Only lines holding the string "Emulators" are wanted; copy each one from the material.

# The input
§
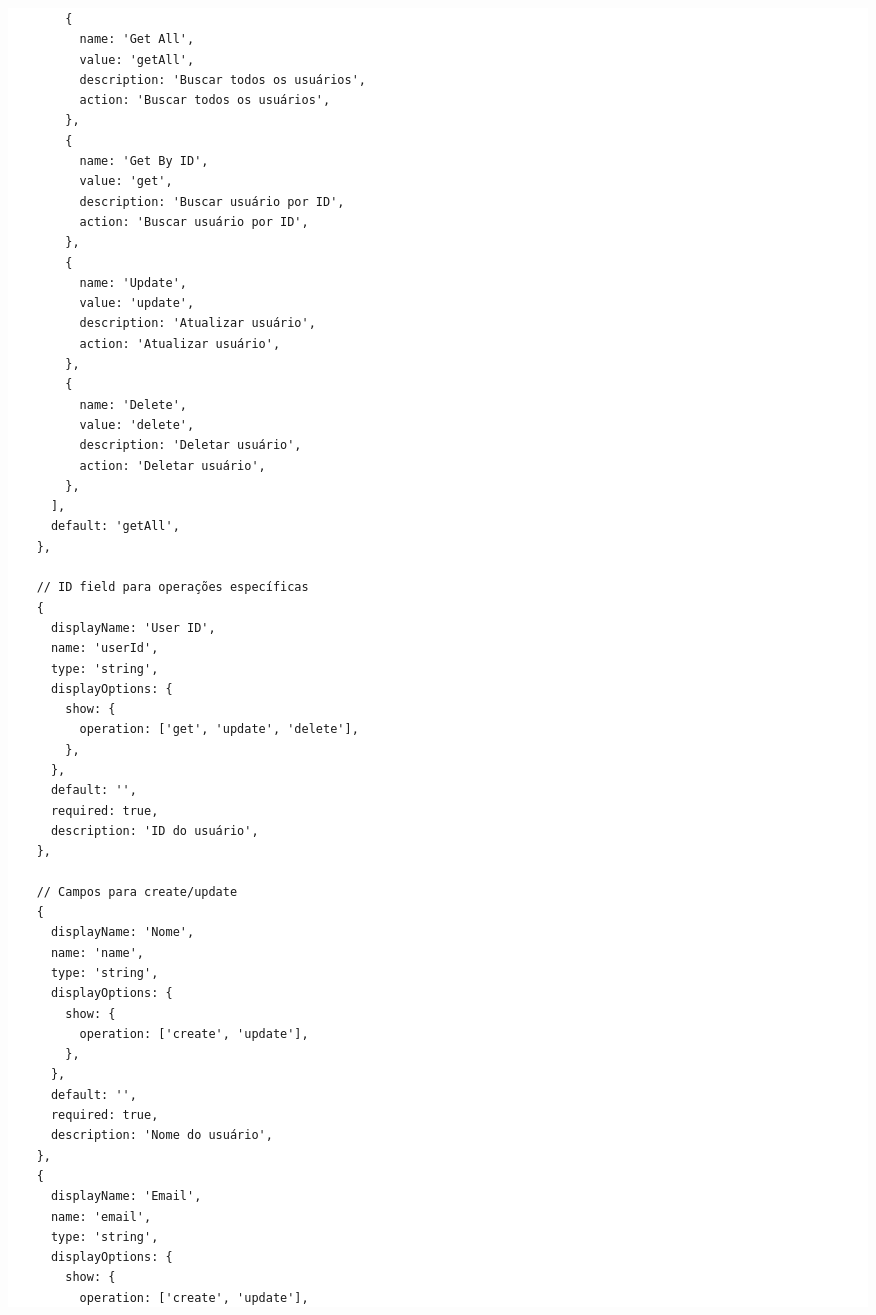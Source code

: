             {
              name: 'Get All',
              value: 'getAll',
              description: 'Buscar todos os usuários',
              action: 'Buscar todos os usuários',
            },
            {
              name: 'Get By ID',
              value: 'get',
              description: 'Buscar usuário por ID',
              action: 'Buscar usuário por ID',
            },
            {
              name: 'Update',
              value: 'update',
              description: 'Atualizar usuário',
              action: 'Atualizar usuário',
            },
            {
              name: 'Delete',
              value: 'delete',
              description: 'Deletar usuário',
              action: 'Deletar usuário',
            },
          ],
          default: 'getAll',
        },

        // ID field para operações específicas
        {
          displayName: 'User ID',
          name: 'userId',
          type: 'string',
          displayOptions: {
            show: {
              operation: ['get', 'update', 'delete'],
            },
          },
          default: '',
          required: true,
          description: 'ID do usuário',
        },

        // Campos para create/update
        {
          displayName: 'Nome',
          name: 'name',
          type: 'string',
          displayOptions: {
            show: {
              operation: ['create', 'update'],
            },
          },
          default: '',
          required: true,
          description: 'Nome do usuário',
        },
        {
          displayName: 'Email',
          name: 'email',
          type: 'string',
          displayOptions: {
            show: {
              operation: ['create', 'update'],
§
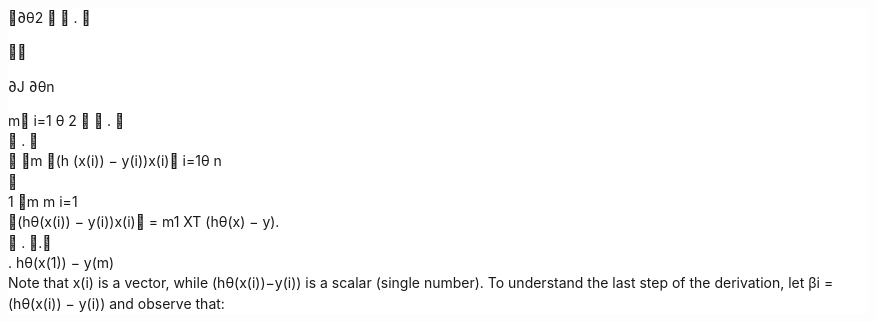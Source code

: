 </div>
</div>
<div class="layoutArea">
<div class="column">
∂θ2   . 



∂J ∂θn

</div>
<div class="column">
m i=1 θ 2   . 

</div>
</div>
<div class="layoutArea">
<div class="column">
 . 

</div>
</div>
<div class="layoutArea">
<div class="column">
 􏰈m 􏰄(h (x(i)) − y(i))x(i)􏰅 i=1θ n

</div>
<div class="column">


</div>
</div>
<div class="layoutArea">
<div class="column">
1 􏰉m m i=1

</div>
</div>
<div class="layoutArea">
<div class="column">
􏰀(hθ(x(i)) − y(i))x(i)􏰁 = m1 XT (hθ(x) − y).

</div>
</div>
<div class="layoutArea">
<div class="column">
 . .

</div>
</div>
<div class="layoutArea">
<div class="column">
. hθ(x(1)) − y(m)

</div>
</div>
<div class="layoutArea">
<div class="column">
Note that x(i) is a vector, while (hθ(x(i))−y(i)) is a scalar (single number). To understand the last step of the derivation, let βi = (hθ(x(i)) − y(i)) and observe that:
§
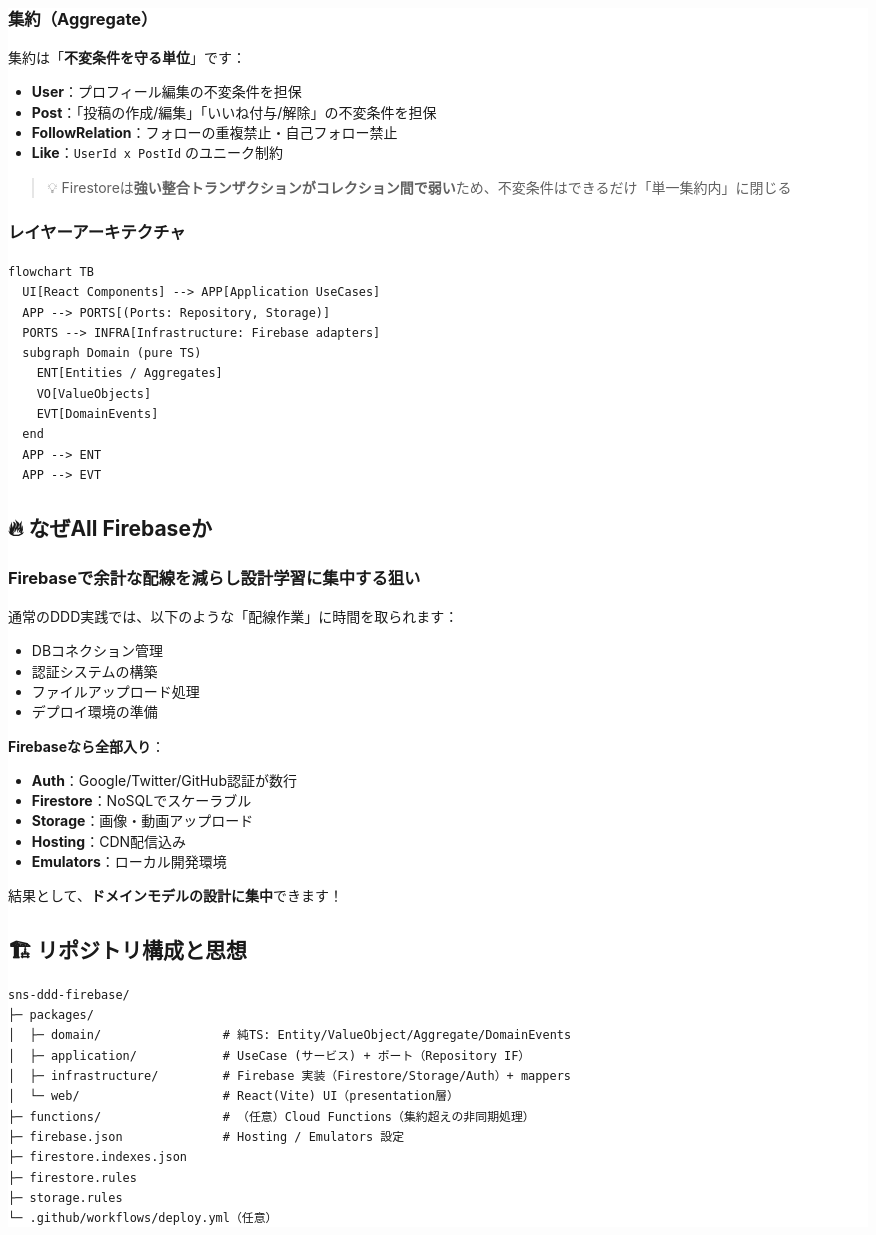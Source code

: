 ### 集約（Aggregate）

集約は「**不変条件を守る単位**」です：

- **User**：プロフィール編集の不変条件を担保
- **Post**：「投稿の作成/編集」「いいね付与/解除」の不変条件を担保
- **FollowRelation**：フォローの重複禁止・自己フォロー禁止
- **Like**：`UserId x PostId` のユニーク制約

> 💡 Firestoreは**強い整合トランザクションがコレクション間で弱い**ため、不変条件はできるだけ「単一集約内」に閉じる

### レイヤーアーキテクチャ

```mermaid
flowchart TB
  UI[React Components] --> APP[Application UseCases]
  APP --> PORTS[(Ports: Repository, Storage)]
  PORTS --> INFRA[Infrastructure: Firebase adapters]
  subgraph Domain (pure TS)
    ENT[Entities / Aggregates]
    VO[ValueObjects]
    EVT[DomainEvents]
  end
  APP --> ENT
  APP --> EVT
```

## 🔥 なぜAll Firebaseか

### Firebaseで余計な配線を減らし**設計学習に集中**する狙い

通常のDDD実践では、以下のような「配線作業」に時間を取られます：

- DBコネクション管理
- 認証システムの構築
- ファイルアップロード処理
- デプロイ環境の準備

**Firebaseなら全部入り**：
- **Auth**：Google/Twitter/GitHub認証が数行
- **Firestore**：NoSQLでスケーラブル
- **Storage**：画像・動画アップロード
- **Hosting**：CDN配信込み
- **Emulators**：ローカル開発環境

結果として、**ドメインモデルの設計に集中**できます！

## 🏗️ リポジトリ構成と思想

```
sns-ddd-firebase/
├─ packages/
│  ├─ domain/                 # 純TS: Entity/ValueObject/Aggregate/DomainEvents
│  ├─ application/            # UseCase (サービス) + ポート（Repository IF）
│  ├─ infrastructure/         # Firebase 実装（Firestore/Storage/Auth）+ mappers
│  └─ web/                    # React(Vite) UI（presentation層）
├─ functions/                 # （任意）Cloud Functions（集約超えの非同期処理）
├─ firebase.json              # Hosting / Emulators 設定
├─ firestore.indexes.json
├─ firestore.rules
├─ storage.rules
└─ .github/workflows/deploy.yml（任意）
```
§
# Problem solution
- **Emulators**：ローカル開発環境
├─ firebase.json              # Hosting / Emulators 設定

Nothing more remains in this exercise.